Dataset entries:
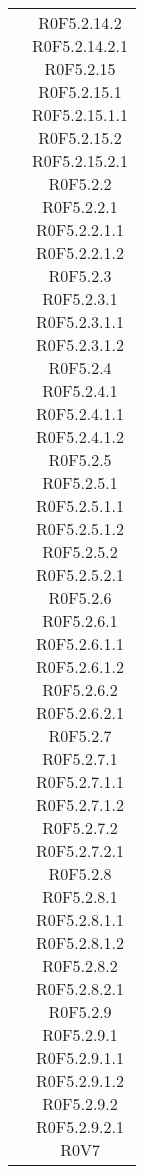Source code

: \begin{center}
\begin{longtable}{|c|c|}
 & \parbox[t]{\larghezza}{  R0F5.2.14.2 \\ R0F5.2.14.2.1 \\ R0F5.2.15 \\ R0F5.2.15.1 \\ R0F5.2.15.1.1 \\ R0F5.2.15.2 \\ R0F5.2.15.2.1 \\ R0F5.2.2 \\ R0F5.2.2.1 \\ R0F5.2.2.1.1 \\ R0F5.2.2.1.2 \\ R0F5.2.3 \\ R0F5.2.3.1 \\ R0F5.2.3.1.1 \\ R0F5.2.3.1.2 \\ R0F5.2.4 \\ R0F5.2.4.1 \\ R0F5.2.4.1.1 \\ R0F5.2.4.1.2 \\ R0F5.2.5 \\ R0F5.2.5.1 \\ R0F5.2.5.1.1 \\ R0F5.2.5.1.2 \\ R0F5.2.5.2 \\ R0F5.2.5.2.1 \\ R0F5.2.6 \\ R0F5.2.6.1 \\ R0F5.2.6.1.1 \\ R0F5.2.6.1.2 \\ R0F5.2.6.2 \\ R0F5.2.6.2.1 \\ R0F5.2.7 \\ R0F5.2.7.1 \\ R0F5.2.7.1.1 \\ R0F5.2.7.1.2 \\ R0F5.2.7.2 \\ R0F5.2.7.2.1 \\ R0F5.2.8 \\ R0F5.2.8.1 \\ R0F5.2.8.1.1 \\ R0F5.2.8.1.2 \\ R0F5.2.8.2 \\ R0F5.2.8.2.1 \\ R0F5.2.9 \\ R0F5.2.9.1 \\ R0F5.2.9.1.1 \\ R0F5.2.9.1.2 \\ R0F5.2.9.2 \\ R0F5.2.9.2.1 \\ R0V7 \\} \\

\end{longtable}
\end{center}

* **PROBLEM TO SOLVE**
An exact copy of every entry, pictures left out, is what to write here.

* **YOUR SOLUTION**
Source code

: \begin{center}
\begin{longtable}{|c|c|}
 & \parbox[t]{\larghezza}{  R0F5.2.14.2 \\ R0F5.2.14.2.1 \\ R0F5.2.15 \\ R0F5.2.15.1 \\ R0F5.2.15.1.1 \\ R0F5.2.15.2 \\ R0F5.2.15.2.1 \\ R0F5.2.2 \\ R0F5.2.2.1 \\ R0F5.2.2.1.1 \\ R0F5.2.2.1.2 \\ R0F5.2.3 \\ R0F5.2.3.1 \\ R0F5.2.3.1.1 \\ R0F5.2.3.1.2 \\ R0F5.2.4 \\ R0F5.2.4.1 \\ R0F5.2.4.1.1 \\ R0F5.2.4.1.2 \\ R0F5.2.5 \\ R0F5.2.5.1 \\ R0F5.2.5.1.1 \\ R0F5.2.5.1.2 \\ R0F5.2.5.2 \\ R0F5.2.5.2.1 \\ R0F5.2.6 \\ R0F5.2.6.1 \\ R0F5.2.6.1.1 \\ R0F5.2.6.1.2 \\ R0F5.2.6.2 \\ R0F5.2.6.2.1 \\ R0F5.2.7 \\ R0F5.2.7.1 \\ R0F5.2.7.1.1 \\ R0F5.2.7.1.2 \\ R0F5.2.7.2 \\ R0F5.2.7.2.1 \\ R0F5.2.8 \\ R0F5.2.8.1 \\ R0F5.2.8.1.1 \\ R0F5.2.8.1.2 \\ R0F5.2.8.2 \\ R0F5.2.8.2.1 \\ R0F5.2.9 \\ R0F5.2.9.1 \\ R0F5.2.9.1.1 \\ R0F5.2.9.1.2 \\ R0F5.2.9.2 \\ R0F5.2.9.2.1 \\ R0V7 \\} \\

\end{longtable}
\end{center}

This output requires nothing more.